ルウィーヌが座っていた安楽椅子に何か置いてあるのを。
「これ、ロケット?」
そう言って開けてみる。ちょっとした、期待を込めて。そこから現れたのは金髪の穏やかな目を持つ青年と、その青年に寄り添って笑う黒髪の少女だった。
その笑みに、冷たさは一欠片もない。穏やかな、優しい光が満ちているだけだった。少女の肩に回された青年の腕は優し気だ。

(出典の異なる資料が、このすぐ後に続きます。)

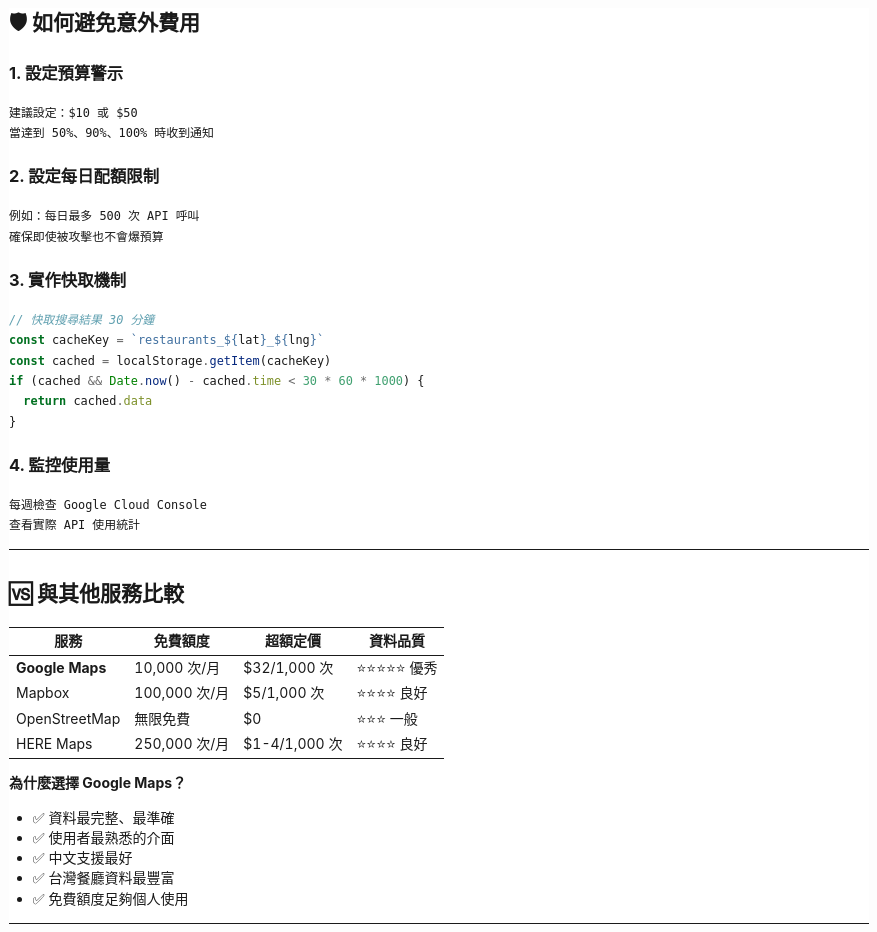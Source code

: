 
## 🛡️ 如何避免意外費用

### 1. 設定預算警示
```
建議設定：$10 或 $50
當達到 50%、90%、100% 時收到通知
```

### 2. 設定每日配額限制
```
例如：每日最多 500 次 API 呼叫
確保即使被攻擊也不會爆預算
```

### 3. 實作快取機制
```javascript
// 快取搜尋結果 30 分鐘
const cacheKey = `restaurants_${lat}_${lng}`
const cached = localStorage.getItem(cacheKey)
if (cached && Date.now() - cached.time < 30 * 60 * 1000) {
  return cached.data
}
```

### 4. 監控使用量
```
每週檢查 Google Cloud Console
查看實際 API 使用統計
```

---

## 🆚 與其他服務比較

| 服務 | 免費額度 | 超額定價 | 資料品質 |
|-----|---------|---------|---------|
| **Google Maps** | 10,000 次/月 | $32/1,000 次 | ⭐⭐⭐⭐⭐ 優秀 |
| Mapbox | 100,000 次/月 | $5/1,000 次 | ⭐⭐⭐⭐ 良好 |
| OpenStreetMap | 無限免費 | $0 | ⭐⭐⭐ 一般 |
| HERE Maps | 250,000 次/月 | $1-4/1,000 次 | ⭐⭐⭐⭐ 良好 |

**為什麼選擇 Google Maps？**
- ✅ 資料最完整、最準確
- ✅ 使用者最熟悉的介面
- ✅ 中文支援最好
- ✅ 台灣餐廳資料最豐富
- ✅ 免費額度足夠個人使用

---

『何かを媒体にしないと、魂を縛り付けられなかったの』
唐突にそんな声が聞こえてきて、ルーナは辺りを見回したが、声の正体は掴めなかった。いつの間にか傍にいるマーシュを抱き上げ、ルーナは呟いた。
「こんなに、思いあっていることが分かるのに」
こんなに、互いを大切に思っていたのに……。どうして、すれ違ってしまうの?
それは多分、二人があまりにも愚かで、そして……優しかったから。
これはある国の愚かで優しい二人の物語。
二年以上前の作品!! ヒー、文体違うーー。拙さ万点(もちろん今でも)ですが、ちょっと懐かしくてびっくり。
二年前でも、今でもこういう雰囲気が好きなのは変わらないらしい。成長ないなぁ。